Pick-and-place Manipulation Across Grippers Without Retraining: A Learning-optimization Diffusion Policy Approach
Xiangtong Yao, Yirui Zhou, Yuan Meng, Liangyu Dong, Lin Hong, Zitao Zhang, Zhenshan Bing, Kai Huang, Fuchun Sun, Alois Knoll
TL;DR
The paper addresses zero-shot transfer of pick-and-place capabilities across unseen grippers without retraining. It introduces a diffusion-based policy with a learning-optimization hybrid: train on demonstrations from a base gripper and, at inference, apply a constrained denoising process that enforces gripper-specific kinematic and safety constraints for zero-shot adaptation. Gripper configurations can be provided as free-form language during inference, enabling flexible integration. In experiments on a Franka Panda with six grippers, the approach achieves a 93.3% average task success across grippers, handling tool-center-point offsets of 16–23.5 cm and jaw widths of 7.5–11.5 cm, and substantially outperforming diffusion-policy baselines. This demonstrates robust cross-gripper manipulation with imitation-learning sample efficiency and eliminates gripper-specific retraining.
Abstract
Current robotic pick-and-place policies typically require consistent gripper configurations across training and inference. This constraint imposes high retraining or fine-tuning costs, especially for imitation learning-based approaches, when adapting to new end-effectors.
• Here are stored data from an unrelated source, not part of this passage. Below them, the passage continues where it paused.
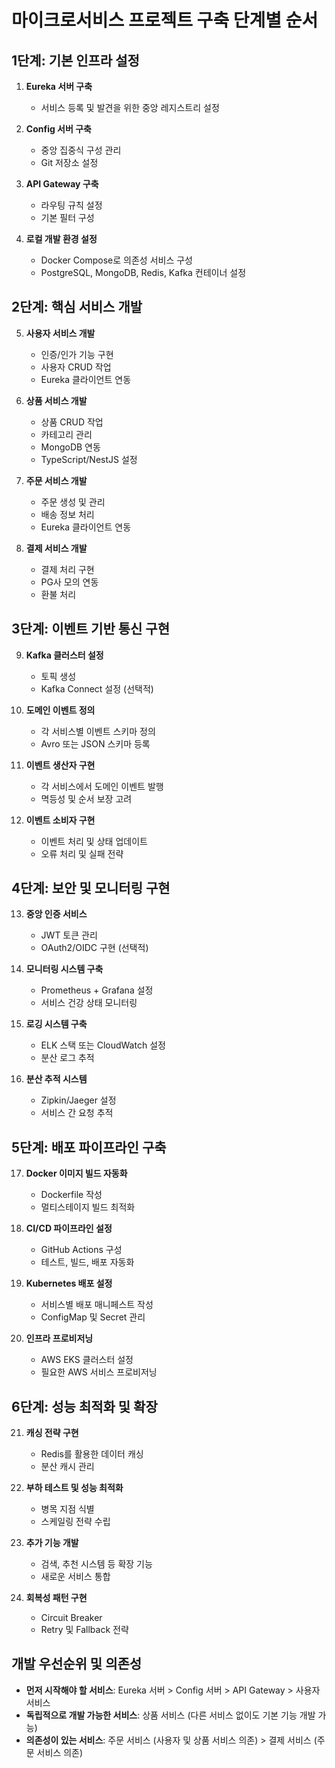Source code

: # 마이크로서비스 프로젝트 구축 단계별 순서

## 1단계: 기본 인프라 설정

1. **Eureka 서버 구축**

   - 서비스 등록 및 발견을 위한 중앙 레지스트리 설정

2. **Config 서버 구축**

   - 중앙 집중식 구성 관리
   - Git 저장소 설정

3. **API Gateway 구축**

   - 라우팅 규칙 설정
   - 기본 필터 구성

4. **로컬 개발 환경 설정**
   - Docker Compose로 의존성 서비스 구성
   - PostgreSQL, MongoDB, Redis, Kafka 컨테이너 설정

## 2단계: 핵심 서비스 개발

5. **사용자 서비스 개발**

   - 인증/인가 기능 구현
   - 사용자 CRUD 작업
   - Eureka 클라이언트 연동

6. **상품 서비스 개발**

   - 상품 CRUD 작업
   - 카테고리 관리
   - MongoDB 연동
   - TypeScript/NestJS 설정

7. **주문 서비스 개발**

   - 주문 생성 및 관리
   - 배송 정보 처리
   - Eureka 클라이언트 연동

8. **결제 서비스 개발**
   - 결제 처리 구현
   - PG사 모의 연동
   - 환불 처리

## 3단계: 이벤트 기반 통신 구현

9. **Kafka 클러스터 설정**

   - 토픽 생성
   - Kafka Connect 설정 (선택적)

10. **도메인 이벤트 정의**

    - 각 서비스별 이벤트 스키마 정의
    - Avro 또는 JSON 스키마 등록

11. **이벤트 생산자 구현**

    - 각 서비스에서 도메인 이벤트 발행
    - 멱등성 및 순서 보장 고려

12. **이벤트 소비자 구현**
    - 이벤트 처리 및 상태 업데이트
    - 오류 처리 및 실패 전략

## 4단계: 보안 및 모니터링 구현

13. **중앙 인증 서비스**

    - JWT 토큰 관리
    - OAuth2/OIDC 구현 (선택적)

14. **모니터링 시스템 구축**

    - Prometheus + Grafana 설정
    - 서비스 건강 상태 모니터링

15. **로깅 시스템 구축**

    - ELK 스택 또는 CloudWatch 설정
    - 분산 로그 추적

16. **분산 추적 시스템**
    - Zipkin/Jaeger 설정
    - 서비스 간 요청 추적

## 5단계: 배포 파이프라인 구축

17. **Docker 이미지 빌드 자동화**

    - Dockerfile 작성
    - 멀티스테이지 빌드 최적화

18. **CI/CD 파이프라인 설정**

    - GitHub Actions 구성
    - 테스트, 빌드, 배포 자동화

19. **Kubernetes 배포 설정**

    - 서비스별 배포 매니페스트 작성
    - ConfigMap 및 Secret 관리

20. **인프라 프로비저닝**
    - AWS EKS 클러스터 설정
    - 필요한 AWS 서비스 프로비저닝

## 6단계: 성능 최적화 및 확장

21. **캐싱 전략 구현**

    - Redis를 활용한 데이터 캐싱
    - 분산 캐시 관리

22. **부하 테스트 및 성능 최적화**

    - 병목 지점 식별
    - 스케일링 전략 수립

23. **추가 기능 개발**

    - 검색, 추천 시스템 등 확장 기능
    - 새로운 서비스 통합

24. **회복성 패턴 구현**
    - Circuit Breaker
    - Retry 및 Fallback 전략

## 개발 우선순위 및 의존성

- **먼저 시작해야 할 서비스**: Eureka 서버 > Config 서버 > API Gateway > 사용자 서비스
- **독립적으로 개발 가능한 서비스**: 상품 서비스 (다른 서비스 없이도 기본 기능 개발 가능)
- **의존성이 있는 서비스**: 주문 서비스 (사용자 및 상품 서비스 의존) > 결제 서비스 (주문 서비스 의존)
To mitigate this issue, we present a diffusion-based policy with a hybrid learning-optimization framework, enabling zero-shot adaptation to novel grippers without additional data collection for retraining policy. During training, the policy learns manipulation primitives from demonstrations collected using a base gripper. At inference, a diffusion-based optimization strategy dynamically enforces kinematic and safety constraints, ensuring that generated trajectories align with the physical properties of unseen grippers. This is achieved through a constrained denoising procedure that adapts trajectories to gripper-specific parameters (e.g., tool-center-point offsets, jaw widths) while preserving collision avoidance and task feasibility. We validate our method on a Franka Panda robot across six gripper configurations, including 3D-printed fingertips, flexible silicone gripper, and Robotiq 2F-85 gripper. Our approach achieves a 93.3% average task success rate across grippers (vs. 23.3-26.7% for diffusion policy baselines), supporting tool-center-point variations of 16-23.5 cm and jaw widths of 7.5-11.5 cm. The results demonstrate that constrained diffusion enables robust cross-gripper manipulation while maintaining the sample efficiency of imitation learning, eliminating the need for gripper-specific retraining. Video and code are available at https://github.com/yaoxt3/GADP.